Cyber attacks can cut to the core of any organisation and have the potential to severely impact the reputation, performance, and finances of any organisation that experiences an incident, says Parisa Bazl.

Cumulatively, the cost is truly enormous, with one recent estimate putting the global annual cost of ransomware alone at $10.5 trillion by 2025.

Aside from the huge business impact these situations often generate, there is a worrying and often overlooked human element that can have serious personal consequences for those involved, in particular, employees targeted by cybersecurity threat actors and the cybersecurity professionals tasked with mitigating the impact of an attack. In either case, they can suffer from a range of serious and long-lasting harms, which, according to a study from the Royal United Services Institute (RUSI), includes everything from psychological, physical, and financial to reputational and social problems.

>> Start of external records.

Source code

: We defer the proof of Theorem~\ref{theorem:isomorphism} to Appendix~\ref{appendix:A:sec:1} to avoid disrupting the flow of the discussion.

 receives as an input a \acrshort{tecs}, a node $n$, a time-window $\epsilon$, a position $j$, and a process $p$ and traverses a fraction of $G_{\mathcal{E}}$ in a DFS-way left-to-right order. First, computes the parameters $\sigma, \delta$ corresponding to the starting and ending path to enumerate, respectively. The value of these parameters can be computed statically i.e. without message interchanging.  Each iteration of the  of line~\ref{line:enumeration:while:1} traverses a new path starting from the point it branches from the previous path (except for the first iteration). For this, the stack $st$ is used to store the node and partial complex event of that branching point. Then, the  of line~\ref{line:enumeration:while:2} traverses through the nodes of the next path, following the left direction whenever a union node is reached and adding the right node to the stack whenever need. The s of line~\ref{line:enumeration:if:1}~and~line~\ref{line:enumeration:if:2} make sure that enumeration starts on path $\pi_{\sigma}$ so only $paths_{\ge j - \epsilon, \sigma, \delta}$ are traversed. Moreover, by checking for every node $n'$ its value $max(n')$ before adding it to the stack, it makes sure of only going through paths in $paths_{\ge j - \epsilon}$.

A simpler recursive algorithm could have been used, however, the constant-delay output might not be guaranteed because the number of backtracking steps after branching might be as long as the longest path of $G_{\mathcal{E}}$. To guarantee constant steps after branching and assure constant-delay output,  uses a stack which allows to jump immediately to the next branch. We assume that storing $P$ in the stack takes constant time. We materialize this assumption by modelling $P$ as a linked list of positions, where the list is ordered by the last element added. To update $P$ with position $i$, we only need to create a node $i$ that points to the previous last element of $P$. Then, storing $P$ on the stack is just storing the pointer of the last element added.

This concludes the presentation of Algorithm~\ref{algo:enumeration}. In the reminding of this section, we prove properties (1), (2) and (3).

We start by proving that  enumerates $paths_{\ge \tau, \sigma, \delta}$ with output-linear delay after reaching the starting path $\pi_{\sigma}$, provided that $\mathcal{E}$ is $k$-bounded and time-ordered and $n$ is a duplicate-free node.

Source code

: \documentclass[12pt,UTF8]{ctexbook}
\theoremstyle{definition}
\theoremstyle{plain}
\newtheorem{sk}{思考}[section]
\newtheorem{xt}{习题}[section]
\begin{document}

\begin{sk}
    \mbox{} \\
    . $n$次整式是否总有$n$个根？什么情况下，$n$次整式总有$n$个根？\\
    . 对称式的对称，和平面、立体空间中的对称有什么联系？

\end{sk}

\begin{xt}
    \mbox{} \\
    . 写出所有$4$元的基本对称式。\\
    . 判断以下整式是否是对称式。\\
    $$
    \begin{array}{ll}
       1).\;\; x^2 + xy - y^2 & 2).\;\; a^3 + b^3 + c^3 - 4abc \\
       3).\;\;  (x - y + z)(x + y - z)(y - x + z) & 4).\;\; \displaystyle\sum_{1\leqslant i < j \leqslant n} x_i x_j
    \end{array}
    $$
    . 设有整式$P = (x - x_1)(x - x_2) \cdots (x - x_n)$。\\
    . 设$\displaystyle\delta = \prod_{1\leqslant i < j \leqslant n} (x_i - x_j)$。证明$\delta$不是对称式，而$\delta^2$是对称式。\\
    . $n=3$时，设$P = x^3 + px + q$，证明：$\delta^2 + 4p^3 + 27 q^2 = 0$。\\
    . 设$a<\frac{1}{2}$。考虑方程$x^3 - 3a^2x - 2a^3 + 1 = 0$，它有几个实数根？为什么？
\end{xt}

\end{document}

As the RUSI study puts it, ransomware can ruin lives, with incidents reported to “have caused individuals to lose their jobs, evoked feelings of shame and self-blame, extended to private and family life, and contributed to serious health issues.”

Data published last year, for example, showed that nearly two-thirds of cybersecurity incident responders seek out mental health assistance due to the demanding nature of responding to cyber attacks. Elsewhere, a 2022 study revealed that one in seven security staff experiences trauma symptoms months after an attack, with one in five considering a job change as a result.

Cultural learning

So, what needs to change to turn this situation around? Key to the whole process is a clear understanding that everyone within modern, digitally-centric organisations can potentially be vulnerable to the impact of a security incident. At the heart of this approach is building an organisational culture that actively embraces opportunities for knowledge sharing and the role of strong communication in both preventing attacks and then mitigating their subsequent impact. Employees should not only share responsibility for effective cybersecurity but also play a supportive role in mitigating the fear and stigma victims will often experience.

In this context, education and training play a crucial role in preventing breaches and limiting their psychological impact on those involved. Given the increasing sophistication of highly convincing AI-powered strategies by threat actors, the urgency is becoming greater than ever at all organisational levels. In practical terms, team training programs should incorporate real-world scenarios that not only detail cybersecurity incidents but also explore their psychological impacts, thereby fostering a deeper understanding and empathy among all employees.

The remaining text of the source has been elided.